The idea of the singular authority of Scripture is the motivation behind much of the Protestant effort to translate the Bible into vernacular languages and distribute it widely. Protestants generally believe each Christian should read the Bible for themselves and evaluate what they have been taught on the basis of it. Roman Catholicism and Eastern Orthodoxy, motivated by their belief that authoritative doctrine can also come from tradition, have been more active in translating them as well as the Bible into the vernacular languages, though this has not always been the case. Traditions of these non-Protestant churches include the Bible, patristic, conciliar, and liturgical texts. Even prior to the Protestant movement, hundreds of vernacular translations of the Bible and liturgical materials were translated throughout the preceding sixteen centuries. Some Bible translations such as the Geneva Bible included annotations and commentary that were anti-Roman Catholic. Before the Protestant Reformation, Latin was almost exclusively utilized but it was understood by only the most literate.

According to sola scriptura, the Church does not speak infallibly in its traditions, but only in Scripture.

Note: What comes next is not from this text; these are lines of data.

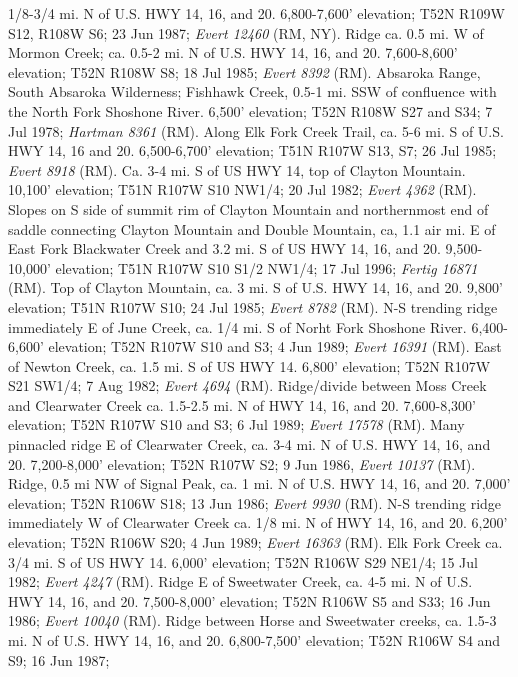 1/8-3/4 mi. N of U.S. HWY 14, 16, and 20. 6,800-7,600' elevation;
T52N R109W S12, R108W S6; 23 Jun 1987; \textit{Evert 12460} (RM, NY).
Ridge ca. 0.5 mi. W of Mormon Creek; ca. 0.5-2 mi. N of U.S. HWY 14, 16, and 20.
7,600-8,600’ elevation; T52N R108W S8; 18 Jul 1985; \textit{Evert 8392} (RM).
Absaroka Range, South Absaroka Wilderness; Fishhawk Creek, 0.5-1 mi. SSW of
confluence with the North Fork Shoshone River. 6,500’ elevation;
T52N R108W S27 and S34; 7 Jul 1978; \textit{Hartman 8361} (RM).
Along Elk Fork Creek Trail, ca. 5-6 mi. S of U.S. HWY 14, 16 and 20.
6,500-6,700' elevation; T51N R107W S13, S7; 26 Jul 1985;
\textit{Evert 8918} (RM).
Ca. 3-4 mi. S of US HWY 14, top of Clayton Mountain. 10,100' elevation;
T51N R107W S10 NW1/4; 20 Jul 1982; \textit{Evert 4362} (RM).
Slopes on S side of summit rim of Clayton Mountain and northernmost end of
saddle connecting Clayton Mountain and Double Mountain, ca, 1.1 air mi. E of
East Fork Blackwater Creek and 3.2 mi. S of US HWY 14, 16, and 20. 9,500-10,000'
elevation; T51N R107W S10 S1/2 NW1/4; 17 Jul 1996; \textit{Fertig 16871} (RM).
Top of Clayton Mountain, ca. 3 mi. S of U.S. HWY 14, 16, and 20. 9,800'
elevation; T51N R107W S10; 24 Jul 1985; \textit{Evert 8782} (RM).
N-S trending ridge immediately E of June Creek, ca. 1/4 mi. S of Norht Fork
Shoshone River. 6,400-6,600’ elevation; T52N R107W S10 and S3; 4 Jun 1989;
\textit{Evert 16391} (RM).
East of Newton Creek, ca. 1.5 mi. S of US HWY 14. 6,800' elevation; T52N R107W
S21 SW1/4; 7 Aug 1982; \textit{Evert 4694} (RM).
Ridge/divide between Moss Creek and Clearwater Creek ca. 1.5-2.5 mi. N of HWY
14, 16, and 20. 7,600-8,300' elevation; T52N R107W S10 and S3; 6 Jul 1989;
\textit{Evert 17578} (RM).
Many pinnacled ridge E of Clearwater Creek, ca. 3-4 mi. N of U.S. HWY 14, 16,
and 20. 7,200-8,000' elevation; T52N R107W S2; 9 Jun 1986,
\textit{Evert 10137} (RM).
Ridge, 0.5 mi NW of Signal Peak, ca. 1 mi. N of U.S. HWY 14, 16, and 20. 7,000'
elevation; T52N R106W S18; 13 Jun 1986; \textit{Evert 9930} (RM).
N-S trending ridge immediately W of Clearwater Creek ca. 1/8 mi. N of HWY 14, 16,
and 20. 6,200' elevation; T52N R106W S20; 4 Jun 1989; \textit{Evert 16363} (RM).
Elk Fork Creek ca. 3/4 mi. S of US HWY 14. 6,000' elevation; T52N R106W S29
NE1/4; 15 Jul 1982; \textit{Evert 4247} (RM).
Ridge E of Sweetwater Creek, ca. 4-5 mi. N of U.S. HWY 14, 16, and 20.
7,500-8,000' elevation; T52N R106W S5 and S33; 16 Jun 1986;
\textit{Evert 10040} (RM).
Ridge between Horse and Sweetwater creeks, ca. 1.5-3 mi. N of U.S. HWY 14, 16,
and 20. 6,800-7,500' elevation; T52N R106W S4 and S9; 16 Jun 1987;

As John Wesley stated in the 18th century, "In all cases, the Church is to be judged by the Scripture, not the Scripture by the Church." For this reason, sola scriptura is called the formal cause or principle of the Reformation.

Protestants argue that the Scriptures are guaranteed to remain true to their divine source; and, thus, only insofar as the Church retains scriptural faith is it assured of God's favor. Following such an argument, if the Church were to fall away from faith through Scripture (a possibility which Roman Catholics deny but Protestants affirm), its authority would be negated. Therefore, the early Protestants targeted for elimination traditions and doctrines they believed were based on distortions of Scripture, or were contrary to the Bible, but which the Roman Catholic Church considered scripturally-based aspects of the Christian faith, such as transubstantiation (John 6:51), the doctrine of purgatory (1 Cor 3:15), the veneration of images or icons (Numbers 21:8), and especially the doctrine that the Pope in Rome is the head of the Church on earth (Papal supremacy) (John 21:17).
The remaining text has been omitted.